▸ Work instruction
Without the pictures, write the listing out again exactly as it appears.
(Exercise materials)
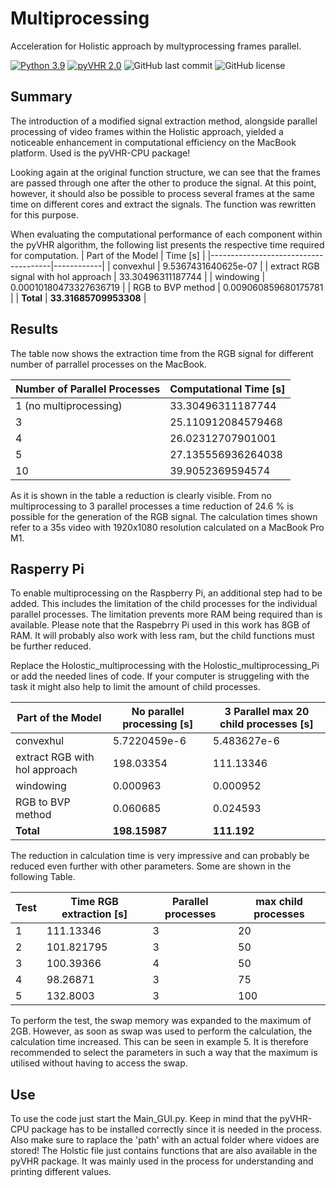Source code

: 
# Multiprocessing
Acceleration for Holistic approach by multyprocessing frames parallel.

[![Python 3.9](https://img.shields.io/badge/python-3.9-blue.svg)](https://www.python.org/downloads/release/python-390/)
[![pyVHR 2.0](https://img.shields.io/badge/pyVHR-2.0-blue.svg)](https://pypi.org/project/pyVHR/)
![GitHub last commit](https://img.shields.io/github/last-commit/morijx/Raspi_cardiac_wave)
![GitHub license](https://img.shields.io/github/license/morijx/Raspi_cardiac_wave)

## Summary
The introduction of a modified signal extraction method, alongside parallel processing of video frames within the Holistic approach, yielded a noticeable enhancement in computational efficiency on the MacBook platform. Used is the pyVHR-CPU package!

Looking again at the original function structure, we can see that the frames are passed through one after the other to produce the signal. At this point, however, it should also be possible to process several frames at the same time on different cores and extract the signals. The function was rewritten for this purpose.

When evaluating the computational performance of each component within the pyVHR algorithm, the following list presents the respective time required for computation.
| Part of the Model                    |  Time [s]  |
|--------------------------------------|------------|
| convexhul                            | 9.5367431640625e-07    |
| extract RGB signal with hol approach | 33.30496311187744       |
| windowing                            | 0.00010180473327636719 |
| RGB to BVP method                    | 0.009060859680175781    |
| **Total**                            | **33.31685709953308**   |

## Results

The table now shows the extraction time from the RGB signal for different number of parrallel processes on the MacBook.

| Number of Parallel Processes | Computational Time [s] |
|------------------------------|------------------------|
| 1 (no multiprocessing)       | 33.30496311187744      |
| 3                            | 25.110912084579468     |
| 4                            | 26.02312707901001      |
| 5                            | 27.135556936264038     |
| 10                           | 39.9052369594574       |


As it is shown in the table a reduction is clearly visible. From no multiprocessing to 3 parallel processes a time reduction of 24.6 \% is possible for the generation of the RGB signal. The calculation times shown refer to a 35s video with 1920x1080 resolution calculated on a MacBook Pro M1. 

## Rasperry Pi

To enable multiprocessing on the Raspberry Pi, an additional step had to be added. This includes the limitation of the child processes for the individual parallel processes. The limitation prevents more RAM being required than is available. Please note that the Raspebrry Pi used in this work has 8GB of RAM. It will probably also work with less ram, but the child functions must be further reduced. 

Replace the Holostic_multiprocessing with the Holostic_multiprocessing_Pi or add the needed lines of code. If your computer is struggeling with the task it might also help to limit the amount of child processes. 

| Part of the Model                | No parallel processing [s]    | 3 Parallel max 20 child processes [s] |
|---------------------------------|--------------------------------|----------------------------------------|
| convexhul                       | 5.7220459e-6                   | 5.483627e-6                            |
| extract RGB with hol approach   | 198.03354                      | 111.13346                              |
| windowing                       | 0.000963                       | 0.000952                               |
| RGB to BVP method               | 0.060685                       | 0.024593                               |
| **Total**                       | **198.15987**                  | **111.192**                            |

The reduction in calculation time is very impressive and can probably be reduced even further with other parameters. Some are shown in the following Table.

| Test | Time RGB extraction [s] | Parallel processes | max child processes |
|------|--------------------------|--------------------|---------------------|
| 1    | 111.13346                | 3                  | 20                  |
| 2    | 101.821795               | 3                  | 50                  |
| 3    | 100.39366                | 4                  | 50                  |
| 4    | 98.26871                 | 3                  | 75                  |
| 5    | 132.8003                 | 3                  | 100                 |

To perform the test, the swap memory was expanded to the maximum of 2GB. However, as soon as swap was used to perform the calculation, the calculation time increased. This can be seen in example 5. It is therefore recommended to select the parameters in such a way that the maximum is utilised without having to access the swap. 

## Use

To use the code just start the Main_GUI.py. Keep in mind that the pyVHR-CPU package has to be installed correctly since it is needed in the process.
Also make sure to raplace the 'path' with an actual folder where vidoes are stored!
The Holstic file just contains functions that are also available in the pyVHR package. It was mainly used in the process for understanding and printing different values.

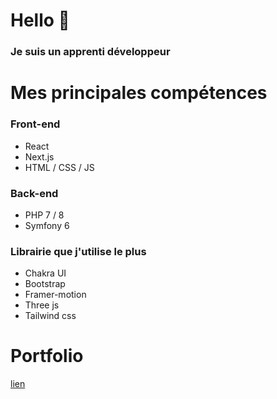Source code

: # Hello 👋
### Je suis un apprenti développeur

# Mes principales compétences
### Front-end
- React
- Next.js
- HTML / CSS / JS

### Back-end
- PHP 7 / 8
- Symfony 6

### Librairie que j'utilise le plus
- Chakra UI
- Bootstrap
- Framer-motion
- Three js
- Tailwind css

# Portfolio
[lien](https://tomlau.vercel.app/)
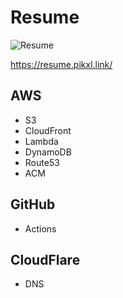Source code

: # Resume
![Resume](https://github.com/skywalker0823/resume/assets/56625237/a49b4c50-4025-486e-af8f-9410b075767d)

https://resume.pikxl.link/

## AWS
* S3
* CloudFront
* Lambda
* DynamoDB
* Route53
* ACM

## GitHub
* Actions

## CloudFlare
* DNS
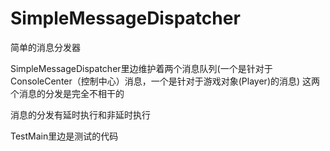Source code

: # SimpleMessageDispatcher
简单的消息分发器

SimpleMessageDispatcher里边维护着两个消息队列(一个是针对于ConsoleCenter（控制中心）消息，一个是针对于游戏对象(Player)的消息)
这两个消息的分发是完全不相干的

消息的分发有延时执行和非延时执行

TestMain里边是测试的代码

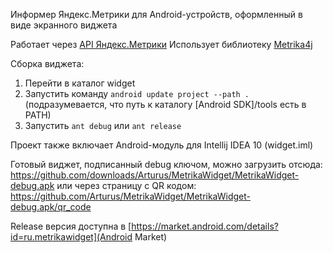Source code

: Информер Яндекс.Метрики для Android-устройств, оформленный в виде экранного виджета

Работает через [API Яндекс.Метрики](http://api.yandex.ru/metrika)
Использует библиотеку [Metrika4j](https://github.com/Arturus/Metrika4j)

Сборка виджета:

1. Перейти в каталог widget
2. Запустить команду `android update project --path .` (подразумевается, что путь к каталогу [Android SDK]/tools есть в PATH)
2. Запустить `ant debug` или `ant release`

Проект также включает Android-модуль для Intellij IDEA 10 (widget.iml)

Готовый виджет, подписанный debug ключом, можно загрузить отсюда: https://github.com/downloads/Arturus/MetrikaWidget/MetrikaWidget-debug.apk
или через страницу с QR кодом: https://github.com/Arturus/MetrikaWidget/MetrikaWidget-debug.apk/qr_code

Release версия доступна в [https://market.android.com/details?id=ru.metrikawidget](Android Market)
(End Exercise materials)
▸ Output of the exercise
Source code

: 
# Multiprocessing
Acceleration for Holistic approach by multyprocessing frames parallel.

[![Python 3.9](https://img.shields.io/badge/python-3.9-blue.svg)](https://www.python.org/downloads/release/python-390/)
[![pyVHR 2.0](https://img.shields.io/badge/pyVHR-2.0-blue.svg)](https://pypi.org/project/pyVHR/)
![GitHub last commit](https://img.shields.io/github/last-commit/morijx/Raspi_cardiac_wave)
![GitHub license](https://img.shields.io/github/license/morijx/Raspi_cardiac_wave)

## Summary
The introduction of a modified signal extraction method, alongside parallel processing of video frames within the Holistic approach, yielded a noticeable enhancement in computational efficiency on the MacBook platform. Used is the pyVHR-CPU package!

Looking again at the original function structure, we can see that the frames are passed through one after the other to produce the signal. At this point, however, it should also be possible to process several frames at the same time on different cores and extract the signals. The function was rewritten for this purpose.

When evaluating the computational performance of each component within the pyVHR algorithm, the following list presents the respective time required for computation.
| Part of the Model                    |  Time [s]  |
|--------------------------------------|------------|
| convexhul                            | 9.5367431640625e-07    |
| extract RGB signal with hol approach | 33.30496311187744       |
| windowing                            | 0.00010180473327636719 |
| RGB to BVP method                    | 0.009060859680175781    |
| **Total**                            | **33.31685709953308**   |

## Results

The table now shows the extraction time from the RGB signal for different number of parrallel processes on the MacBook.

| Number of Parallel Processes | Computational Time [s] |
|------------------------------|------------------------|
| 1 (no multiprocessing)       | 33.30496311187744      |
| 3                            | 25.110912084579468     |
| 4                            | 26.02312707901001      |
| 5                            | 27.135556936264038     |
| 10                           | 39.9052369594574       |


As it is shown in the table a reduction is clearly visible. From no multiprocessing to 3 parallel processes a time reduction of 24.6 \% is possible for the generation of the RGB signal. The calculation times shown refer to a 35s video with 1920x1080 resolution calculated on a MacBook Pro M1. 

## Rasperry Pi

To enable multiprocessing on the Raspberry Pi, an additional step had to be added. This includes the limitation of the child processes for the individual parallel processes. The limitation prevents more RAM being required than is available. Please note that the Raspebrry Pi used in this work has 8GB of RAM. It will probably also work with less ram, but the child functions must be further reduced. 

Replace the Holostic_multiprocessing with the Holostic_multiprocessing_Pi or add the needed lines of code. If your computer is struggeling with the task it might also help to limit the amount of child processes. 

| Part of the Model                | No parallel processing [s]    | 3 Parallel max 20 child processes [s] |
|---------------------------------|--------------------------------|----------------------------------------|
| convexhul                       | 5.7220459e-6                   | 5.483627e-6                            |
| extract RGB with hol approach   | 198.03354                      | 111.13346                              |
| windowing                       | 0.000963                       | 0.000952                               |
| RGB to BVP method               | 0.060685                       | 0.024593                               |
| **Total**                       | **198.15987**                  | **111.192**                            |

The reduction in calculation time is very impressive and can probably be reduced even further with other parameters. Some are shown in the following Table.

| Test | Time RGB extraction [s] | Parallel processes | max child processes |
|------|--------------------------|--------------------|---------------------|
| 1    | 111.13346                | 3                  | 20                  |
| 2    | 101.821795               | 3                  | 50                  |
| 3    | 100.39366                | 4                  | 50                  |
| 4    | 98.26871                 | 3                  | 75                  |
| 5    | 132.8003                 | 3                  | 100                 |

To perform the test, the swap memory was expanded to the maximum of 2GB. However, as soon as swap was used to perform the calculation, the calculation time increased. This can be seen in example 5. It is therefore recommended to select the parameters in such a way that the maximum is utilised without having to access the swap. 

## Use

To use the code just start the Main_GUI.py. Keep in mind that the pyVHR-CPU package has to be installed correctly since it is needed in the process.
Also make sure to raplace the 'path' with an actual folder where vidoes are stored!
The Holstic file just contains functions that are also available in the pyVHR package. It was mainly used in the process for understanding and printing different values.

Source code

: # Hello 👋
### Je suis un apprenti développeur

# Mes principales compétences
### Front-end
- React
- Next.js
- HTML / CSS / JS

### Back-end
- PHP 7 / 8
- Symfony 6

### Librairie que j'utilise le plus
- Chakra UI
- Bootstrap
- Framer-motion
- Three js
- Tailwind css

# Portfolio
[lien](https://tomlau.vercel.app/)
Source code

: # Resume
![Resume](https://github.com/skywalker0823/resume/assets/56625237/a49b4c50-4025-486e-af8f-9410b075767d)

https://resume.pikxl.link/

## AWS
* S3
* CloudFront
* Lambda
* DynamoDB
* Route53
* ACM

## GitHub
* Actions

## CloudFlare
* DNS
Source code

: # SimpleMessageDispatcher
简单的消息分发器

SimpleMessageDispatcher里边维护着两个消息队列(一个是针对于ConsoleCenter（控制中心）消息，一个是针对于游戏对象(Player)的消息)
这两个消息的分发是完全不相干的

消息的分发有延时执行和非延时执行

TestMain里边是测试的代码

Source code

: Информер Яндекс.Метрики для Android-устройств, оформленный в виде экранного виджета

Работает через [API Яндекс.Метрики](http://api.yandex.ru/metrika)
Использует библиотеку [Metrika4j](https://github.com/Arturus/Metrika4j)

Сборка виджета:

1. Перейти в каталог widget
2. Запустить команду `android update project --path .` (подразумевается, что путь к каталогу [Android SDK]/tools есть в PATH)
2. Запустить `ant debug` или `ant release`

Проект также включает Android-модуль для Intellij IDEA 10 (widget.iml)

Готовый виджет, подписанный debug ключом, можно загрузить отсюда: https://github.com/downloads/Arturus/MetrikaWidget/MetrikaWidget-debug.apk
или через страницу с QR кодом: https://github.com/Arturus/MetrikaWidget/MetrikaWidget-debug.apk/qr_code

Release версия доступна в [https://market.android.com/details?id=ru.metrikawidget](Android Market)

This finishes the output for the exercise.